Reproduce the following data exactly, minus any images.

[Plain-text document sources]
[Start of section]

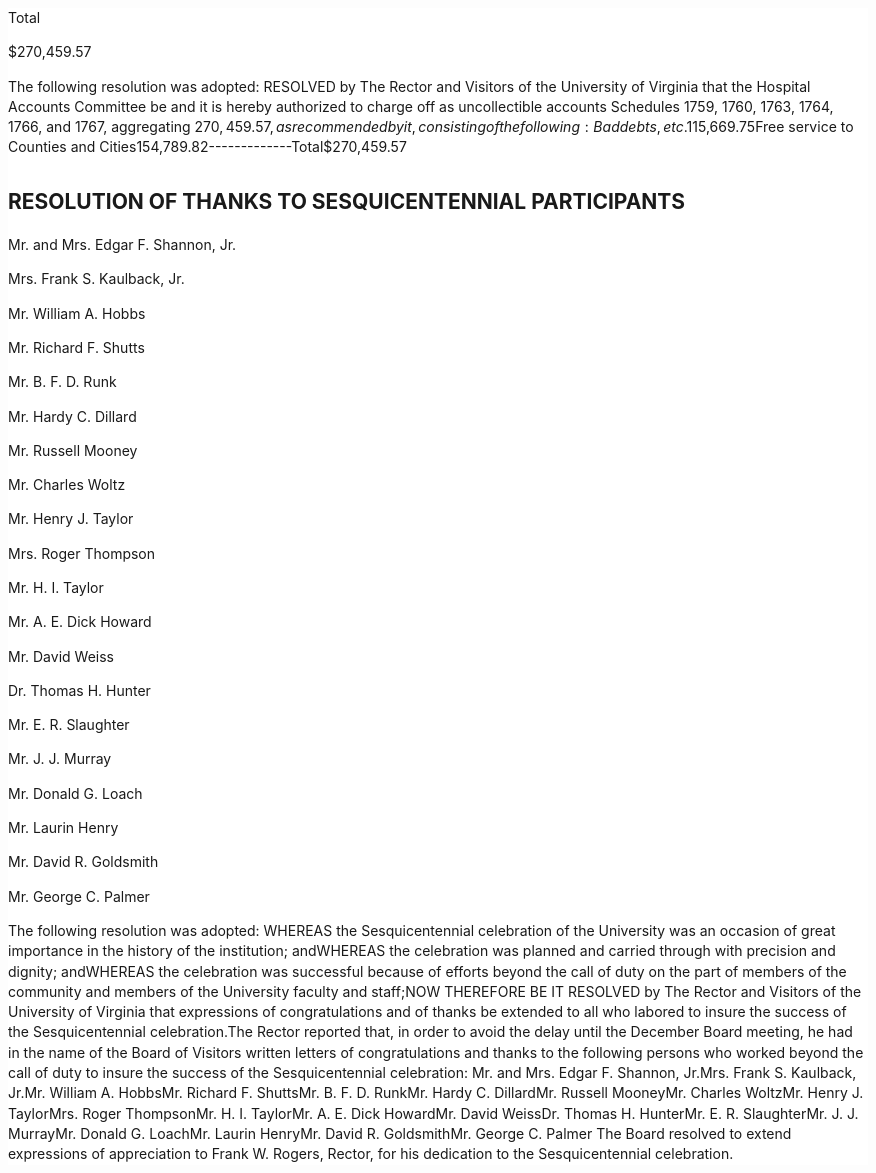 Total

$270,459.57

The following resolution was adopted: RESOLVED by The Rector and Visitors of the University of Virginia that the Hospital Accounts Committee be and it is hereby authorized to charge off as uncollectible accounts Schedules 1759, 1760, 1763, 1764, 1766, and 1767, aggregating $270,459.57, as recommended by it, consisting of the following: Bad debts, etc.$115,669.75Free service to Counties and Cities154,789.82-------------Total$270,459.57

RESOLUTION OF THANKS TO SESQUICENTENNIAL PARTICIPANTS
-----------------------------------------------------

Mr. and Mrs. Edgar F. Shannon, Jr.

Mrs. Frank S. Kaulback, Jr.

Mr. William A. Hobbs

Mr. Richard F. Shutts

Mr. B. F. D. Runk

Mr. Hardy C. Dillard

Mr. Russell Mooney

Mr. Charles Woltz

Mr. Henry J. Taylor

Mrs. Roger Thompson

Mr. H. I. Taylor

Mr. A. E. Dick Howard

Mr. David Weiss

Dr. Thomas H. Hunter

Mr. E. R. Slaughter

Mr. J. J. Murray

Mr. Donald G. Loach

Mr. Laurin Henry

Mr. David R. Goldsmith

Mr. George C. Palmer

The following resolution was adopted: WHEREAS the Sesquicentennial celebration of the University was an occasion of great importance in the history of the institution; andWHEREAS the celebration was planned and carried through with precision and dignity; andWHEREAS the celebration was successful because of efforts beyond the call of duty on the part of members of the community and members of the University faculty and staff;NOW THEREFORE BE IT RESOLVED by The Rector and Visitors of the University of Virginia that expressions of congratulations and of thanks be extended to all who labored to insure the success of the Sesquicentennial celebration.The Rector reported that, in order to avoid the delay until the December Board meeting, he had in the name of the Board of Visitors written letters of congratulations and thanks to the following persons who worked beyond the call of duty to insure the success of the Sesquicentennial celebration: Mr. and Mrs. Edgar F. Shannon, Jr.Mrs. Frank S. Kaulback, Jr.Mr. William A. HobbsMr. Richard F. ShuttsMr. B. F. D. RunkMr. Hardy C. DillardMr. Russell MooneyMr. Charles WoltzMr. Henry J. TaylorMrs. Roger ThompsonMr. H. I. TaylorMr. A. E. Dick HowardMr. David WeissDr. Thomas H. HunterMr. E. R. SlaughterMr. J. J. MurrayMr. Donald G. LoachMr. Laurin HenryMr. David R. GoldsmithMr. George C. Palmer The Board resolved to extend expressions of appreciation to Frank W. Rogers, Rector, for his dedication to the Sesquicentennial celebration.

[End of section]

▶ [ANSWER BOX]
 Total

$270,459.57

The following resolution was adopted: RESOLVED by The Rector and Visitors of the University of Virginia that the Hospital Accounts Committee be and it is hereby authorized to charge off as uncollectible accounts Schedules 1759, 1760, 1763, 1764, 1766, and 1767, aggregating $270,459.57, as recommended by it, consisting of the following: Bad debts, etc.$115,669.75Free service to Counties and Cities154,789.82-------------Total$270,459.57

RESOLUTION OF THANKS TO SESQUICENTENNIAL PARTICIPANTS
-----------------------------------------------------

Mr. and Mrs. Edgar F. Shannon, Jr.

Mrs. Frank S. Kaulback, Jr.

Mr. William A. Hobbs

Mr. Richard F. Shutts

Mr. B. F. D. Runk

Mr. Hardy C. Dillard

Mr. Russell Mooney

Mr. Charles Woltz

Mr. Henry J. Taylor

Mrs. Roger Thompson

Mr. H. I. Taylor

Mr. A. E. Dick Howard

Mr. David Weiss

Dr. Thomas H. Hunter

Mr. E. R. Slaughter

Mr. J. J. Murray

Mr. Donald G. Loach

Mr. Laurin Henry

Mr. David R. Goldsmith

Mr. George C. Palmer

The following resolution was adopted: WHEREAS the Sesquicentennial celebration of the University was an occasion of great importance in the history of the institution; andWHEREAS the celebration was planned and carried through with precision and dignity; andWHEREAS the celebration was successful because of efforts beyond the call of duty on the part of members of the community and members of the University faculty and staff;NOW THEREFORE BE IT RESOLVED by The Rector and Visitors of the University of Virginia that expressions of congratulations and of thanks be extended to all who labored to insure the success of the Sesquicentennial celebration.The Rector reported that, in order to avoid the delay until the December Board meeting, he had in the name of the Board of Visitors written letters of congratulations and thanks to the following persons who worked beyond the call of duty to insure the success of the Sesquicentennial celebration: Mr. and Mrs. Edgar F. Shannon, Jr.Mrs. Frank S. Kaulback, Jr.Mr. William A. HobbsMr. Richard F. ShuttsMr. B. F. D. RunkMr. Hardy C. DillardMr. Russell MooneyMr. Charles WoltzMr. Henry J. TaylorMrs. Roger ThompsonMr. H. I. TaylorMr. A. E. Dick HowardMr. David WeissDr. Thomas H. HunterMr. E. R. SlaughterMr. J. J. MurrayMr. Donald G. LoachMr. Laurin HenryMr. David R. GoldsmithMr. George C. Palmer The Board resolved to extend expressions of appreciation to Frank W. Rogers, Rector, for his dedication to the Sesquicentennial celebration.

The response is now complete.